WHAT IS EXPECTED. Going through the entries below, count each line containing the word "sqrt". Report the number only.

RECORD SET.
┄┄┄┄┄┄┄┄┄┄

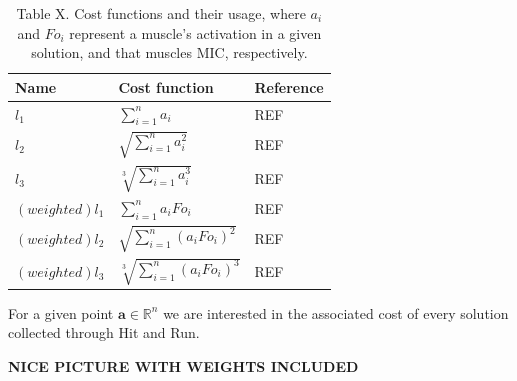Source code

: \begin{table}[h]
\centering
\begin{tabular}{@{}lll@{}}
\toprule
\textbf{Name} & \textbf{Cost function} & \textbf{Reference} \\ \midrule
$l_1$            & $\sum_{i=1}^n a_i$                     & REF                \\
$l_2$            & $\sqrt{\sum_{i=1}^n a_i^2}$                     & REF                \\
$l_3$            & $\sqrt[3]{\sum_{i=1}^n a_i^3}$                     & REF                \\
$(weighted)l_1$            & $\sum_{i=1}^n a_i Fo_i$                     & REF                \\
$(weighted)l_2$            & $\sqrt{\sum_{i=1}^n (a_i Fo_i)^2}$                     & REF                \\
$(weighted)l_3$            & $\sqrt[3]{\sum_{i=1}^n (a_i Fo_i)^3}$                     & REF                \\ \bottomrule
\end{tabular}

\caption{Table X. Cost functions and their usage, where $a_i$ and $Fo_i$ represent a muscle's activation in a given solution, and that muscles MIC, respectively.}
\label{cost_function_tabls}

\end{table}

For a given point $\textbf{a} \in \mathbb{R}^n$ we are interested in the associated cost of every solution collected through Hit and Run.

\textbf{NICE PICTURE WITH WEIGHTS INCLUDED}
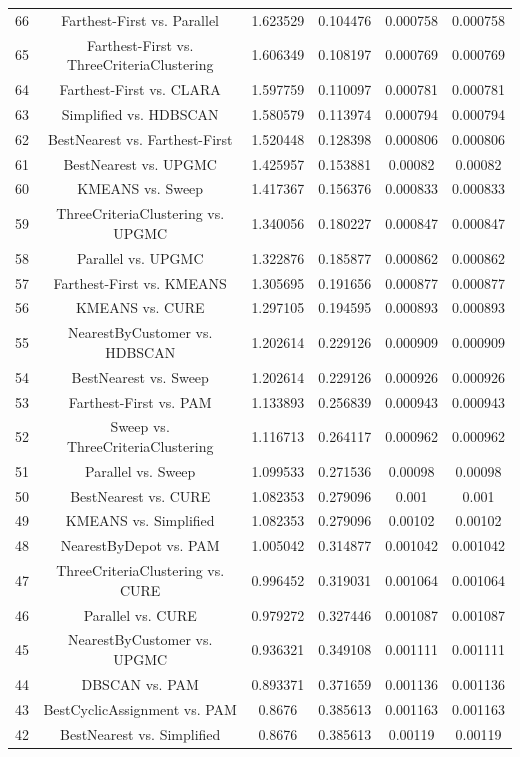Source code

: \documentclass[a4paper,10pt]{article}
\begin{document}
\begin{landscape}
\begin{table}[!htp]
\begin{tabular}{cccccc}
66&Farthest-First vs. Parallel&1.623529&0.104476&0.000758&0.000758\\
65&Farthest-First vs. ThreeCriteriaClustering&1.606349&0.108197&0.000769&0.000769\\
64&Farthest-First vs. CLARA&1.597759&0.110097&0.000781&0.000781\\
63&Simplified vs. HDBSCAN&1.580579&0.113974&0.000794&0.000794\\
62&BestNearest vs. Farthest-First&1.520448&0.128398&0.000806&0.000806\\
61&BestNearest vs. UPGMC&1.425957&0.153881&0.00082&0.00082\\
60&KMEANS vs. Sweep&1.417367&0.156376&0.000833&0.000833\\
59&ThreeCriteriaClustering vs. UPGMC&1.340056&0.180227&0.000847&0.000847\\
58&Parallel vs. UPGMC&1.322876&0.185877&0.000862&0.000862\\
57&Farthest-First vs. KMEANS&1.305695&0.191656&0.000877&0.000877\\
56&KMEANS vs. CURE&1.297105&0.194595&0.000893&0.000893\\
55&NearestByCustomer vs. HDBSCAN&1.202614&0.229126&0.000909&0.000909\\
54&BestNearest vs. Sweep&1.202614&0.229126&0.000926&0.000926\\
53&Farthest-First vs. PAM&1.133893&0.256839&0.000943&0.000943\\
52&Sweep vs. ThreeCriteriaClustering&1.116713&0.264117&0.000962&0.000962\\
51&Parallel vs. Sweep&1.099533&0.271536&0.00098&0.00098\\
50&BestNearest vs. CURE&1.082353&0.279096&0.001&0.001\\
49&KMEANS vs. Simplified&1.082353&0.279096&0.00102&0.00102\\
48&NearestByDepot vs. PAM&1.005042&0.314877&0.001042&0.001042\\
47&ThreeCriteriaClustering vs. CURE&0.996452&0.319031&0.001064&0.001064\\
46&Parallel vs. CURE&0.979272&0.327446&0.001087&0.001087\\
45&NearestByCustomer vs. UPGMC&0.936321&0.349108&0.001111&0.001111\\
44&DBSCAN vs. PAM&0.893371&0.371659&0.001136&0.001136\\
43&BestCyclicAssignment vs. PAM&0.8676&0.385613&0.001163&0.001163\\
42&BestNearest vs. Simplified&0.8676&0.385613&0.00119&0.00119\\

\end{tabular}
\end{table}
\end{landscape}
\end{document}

┄┄┄┄┄┄┄┄┄┄

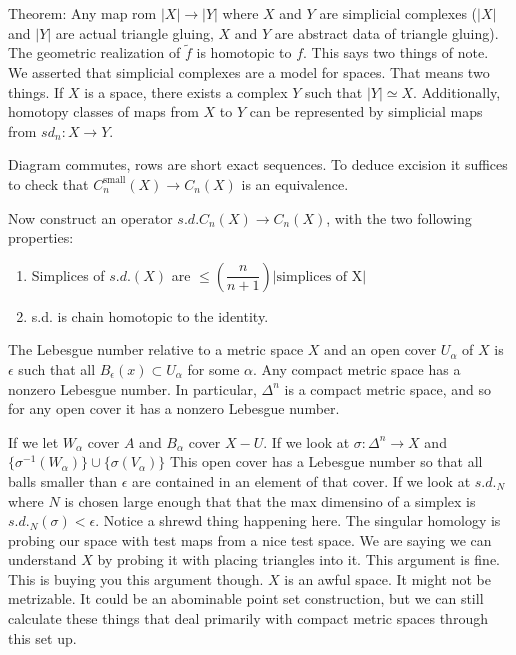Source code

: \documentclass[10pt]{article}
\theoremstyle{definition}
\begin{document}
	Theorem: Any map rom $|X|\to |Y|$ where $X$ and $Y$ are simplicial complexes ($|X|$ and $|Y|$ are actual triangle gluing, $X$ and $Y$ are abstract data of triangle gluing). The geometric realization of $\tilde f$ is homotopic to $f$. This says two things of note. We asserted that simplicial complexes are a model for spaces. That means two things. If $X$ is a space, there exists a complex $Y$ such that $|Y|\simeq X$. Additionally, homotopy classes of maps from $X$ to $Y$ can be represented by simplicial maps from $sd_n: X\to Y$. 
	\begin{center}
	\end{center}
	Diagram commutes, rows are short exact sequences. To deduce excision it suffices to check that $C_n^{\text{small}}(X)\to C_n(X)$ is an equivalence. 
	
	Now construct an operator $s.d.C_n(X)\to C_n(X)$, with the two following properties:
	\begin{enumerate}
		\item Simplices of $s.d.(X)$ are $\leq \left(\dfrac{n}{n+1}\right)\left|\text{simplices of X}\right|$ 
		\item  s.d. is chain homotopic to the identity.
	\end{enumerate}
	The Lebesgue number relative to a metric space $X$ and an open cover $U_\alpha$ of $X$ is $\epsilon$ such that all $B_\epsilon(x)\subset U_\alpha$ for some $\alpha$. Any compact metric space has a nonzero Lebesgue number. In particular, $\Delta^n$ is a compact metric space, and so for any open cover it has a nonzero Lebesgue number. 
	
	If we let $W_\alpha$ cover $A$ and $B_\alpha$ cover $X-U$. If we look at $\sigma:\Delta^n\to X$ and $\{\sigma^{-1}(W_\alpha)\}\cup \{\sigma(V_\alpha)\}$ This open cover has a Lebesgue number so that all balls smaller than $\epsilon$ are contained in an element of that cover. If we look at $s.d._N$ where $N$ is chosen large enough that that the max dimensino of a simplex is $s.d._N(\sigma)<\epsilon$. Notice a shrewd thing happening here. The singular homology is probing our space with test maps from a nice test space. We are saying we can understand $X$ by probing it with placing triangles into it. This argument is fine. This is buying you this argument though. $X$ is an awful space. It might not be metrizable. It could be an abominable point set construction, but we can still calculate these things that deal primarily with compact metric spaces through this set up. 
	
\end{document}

┄┄┄┄┄┄┄┄┄┄

RESULT FOR THIS EXERCISE. 4